“I’m here today to talk about thinking for yourself,” opened Advait Sarkar, Senior Researcher at Microsoft Research. What ensued was one of the most insightful TED Talks at the recent TEDAI Vienna 2025, which became home to global AI practitioners and thought leaders for three days.
Thinking for yourself? In the age of AI?
What tasks shaped your day today? Were you going through emails or collecting thoughts after a meeting, drafting a report, conducting data analysis or coding?
Have you used AI to summarize, analyze, prototype, or draft any of those? Did you look at the source materials at all, or did you just glance over the AI output and use it as it is?
With this “outsourced reasoning”, we are at risk to become intellectual tourists who engage with ideas only indirectly, leading to alienation from our own craft. The gist of Advait’s talk was in a sense a warning, but also a hopeful vision of how we can build things now, so that we can mitigate the risks later.
Advait points that AI can play the role of provocateur, with the aim of improving human critical thinking, rather than diminshing it. He argued that the real value of generative AI is not to replace thinking but to stimulate and extend it. AI as a “tool for thought” challenges the user, surfaces alternative viewpoints, and supports metacognitive work, whereas a pure “assistant” simply delivers results and risks making the user passive.

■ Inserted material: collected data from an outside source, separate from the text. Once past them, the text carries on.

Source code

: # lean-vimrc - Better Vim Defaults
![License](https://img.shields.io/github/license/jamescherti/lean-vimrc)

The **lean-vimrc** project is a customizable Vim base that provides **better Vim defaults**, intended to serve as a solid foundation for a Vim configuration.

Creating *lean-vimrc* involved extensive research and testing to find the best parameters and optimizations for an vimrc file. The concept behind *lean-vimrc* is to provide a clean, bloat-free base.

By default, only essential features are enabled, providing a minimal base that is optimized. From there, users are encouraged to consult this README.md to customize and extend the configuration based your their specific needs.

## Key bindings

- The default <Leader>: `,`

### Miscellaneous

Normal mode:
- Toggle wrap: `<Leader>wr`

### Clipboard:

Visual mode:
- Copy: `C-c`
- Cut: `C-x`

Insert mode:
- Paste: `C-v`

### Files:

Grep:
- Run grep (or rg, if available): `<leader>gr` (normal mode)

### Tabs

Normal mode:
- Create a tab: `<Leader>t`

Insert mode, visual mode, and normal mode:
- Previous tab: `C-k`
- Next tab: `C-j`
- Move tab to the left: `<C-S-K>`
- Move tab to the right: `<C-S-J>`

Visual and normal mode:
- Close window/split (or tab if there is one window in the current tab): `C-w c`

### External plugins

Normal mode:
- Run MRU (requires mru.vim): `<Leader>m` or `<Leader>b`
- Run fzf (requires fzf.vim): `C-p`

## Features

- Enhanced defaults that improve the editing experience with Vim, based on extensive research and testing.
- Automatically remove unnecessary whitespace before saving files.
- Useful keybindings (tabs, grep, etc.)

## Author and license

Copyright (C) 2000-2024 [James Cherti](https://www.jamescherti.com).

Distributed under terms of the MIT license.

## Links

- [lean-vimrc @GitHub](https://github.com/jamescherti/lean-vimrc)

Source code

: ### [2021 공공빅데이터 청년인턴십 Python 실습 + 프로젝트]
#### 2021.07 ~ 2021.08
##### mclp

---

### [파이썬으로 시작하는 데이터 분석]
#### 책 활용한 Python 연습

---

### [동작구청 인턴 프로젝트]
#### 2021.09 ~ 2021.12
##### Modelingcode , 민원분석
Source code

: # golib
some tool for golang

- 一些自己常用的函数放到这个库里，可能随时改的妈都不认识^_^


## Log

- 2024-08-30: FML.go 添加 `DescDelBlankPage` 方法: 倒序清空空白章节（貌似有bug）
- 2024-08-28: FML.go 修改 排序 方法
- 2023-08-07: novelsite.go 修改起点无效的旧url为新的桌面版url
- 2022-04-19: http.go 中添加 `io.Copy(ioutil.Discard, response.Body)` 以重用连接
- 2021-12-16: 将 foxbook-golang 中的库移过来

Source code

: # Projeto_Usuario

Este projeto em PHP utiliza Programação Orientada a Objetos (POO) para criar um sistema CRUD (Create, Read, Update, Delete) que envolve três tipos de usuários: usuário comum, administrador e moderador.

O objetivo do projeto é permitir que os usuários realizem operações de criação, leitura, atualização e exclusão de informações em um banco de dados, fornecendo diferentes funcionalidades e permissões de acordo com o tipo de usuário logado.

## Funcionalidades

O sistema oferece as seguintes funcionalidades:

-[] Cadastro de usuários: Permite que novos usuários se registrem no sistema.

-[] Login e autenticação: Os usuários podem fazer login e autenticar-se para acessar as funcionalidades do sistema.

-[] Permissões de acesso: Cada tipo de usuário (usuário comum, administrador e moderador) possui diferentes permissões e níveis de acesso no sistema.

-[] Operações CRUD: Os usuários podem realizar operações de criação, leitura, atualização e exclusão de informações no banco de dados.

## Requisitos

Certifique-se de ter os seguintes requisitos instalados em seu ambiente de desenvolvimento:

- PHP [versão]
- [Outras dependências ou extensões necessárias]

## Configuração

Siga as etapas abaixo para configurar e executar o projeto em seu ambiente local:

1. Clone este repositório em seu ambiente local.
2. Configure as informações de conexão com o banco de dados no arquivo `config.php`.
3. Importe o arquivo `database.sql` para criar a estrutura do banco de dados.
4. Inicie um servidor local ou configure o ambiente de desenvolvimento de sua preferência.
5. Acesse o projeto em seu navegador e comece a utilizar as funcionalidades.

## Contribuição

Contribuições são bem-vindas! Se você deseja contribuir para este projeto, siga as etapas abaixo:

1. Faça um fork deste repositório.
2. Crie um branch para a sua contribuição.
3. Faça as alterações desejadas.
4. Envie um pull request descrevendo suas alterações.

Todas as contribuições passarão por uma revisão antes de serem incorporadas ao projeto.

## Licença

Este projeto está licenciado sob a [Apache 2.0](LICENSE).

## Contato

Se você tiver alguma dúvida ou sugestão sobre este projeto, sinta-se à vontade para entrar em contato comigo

So, how can AI interface become “tool for thought”? Advait and his collegues propose integrating support strategies into GenAI systems, and designing GenAI systems to reduce their metacognitive demand by targeting explainability and customizability.
AI, the agent provocateur
“The key is to give knowledge workers an interaction surface where they have regular opportunities to make explicit choices and express their own unique personal expertise and understandings,” explains Advait.
In his TED talk, he demonstrated how this would look, assuming the approach he calls “provocations”: short, AI-generated commentary, critiques, and questions that stimulate critical thinking and support metacognition. “For instance, something as simple as showing multiple alternative outputs instead of a single one can help workers begin (again) to exercise individual judgements.”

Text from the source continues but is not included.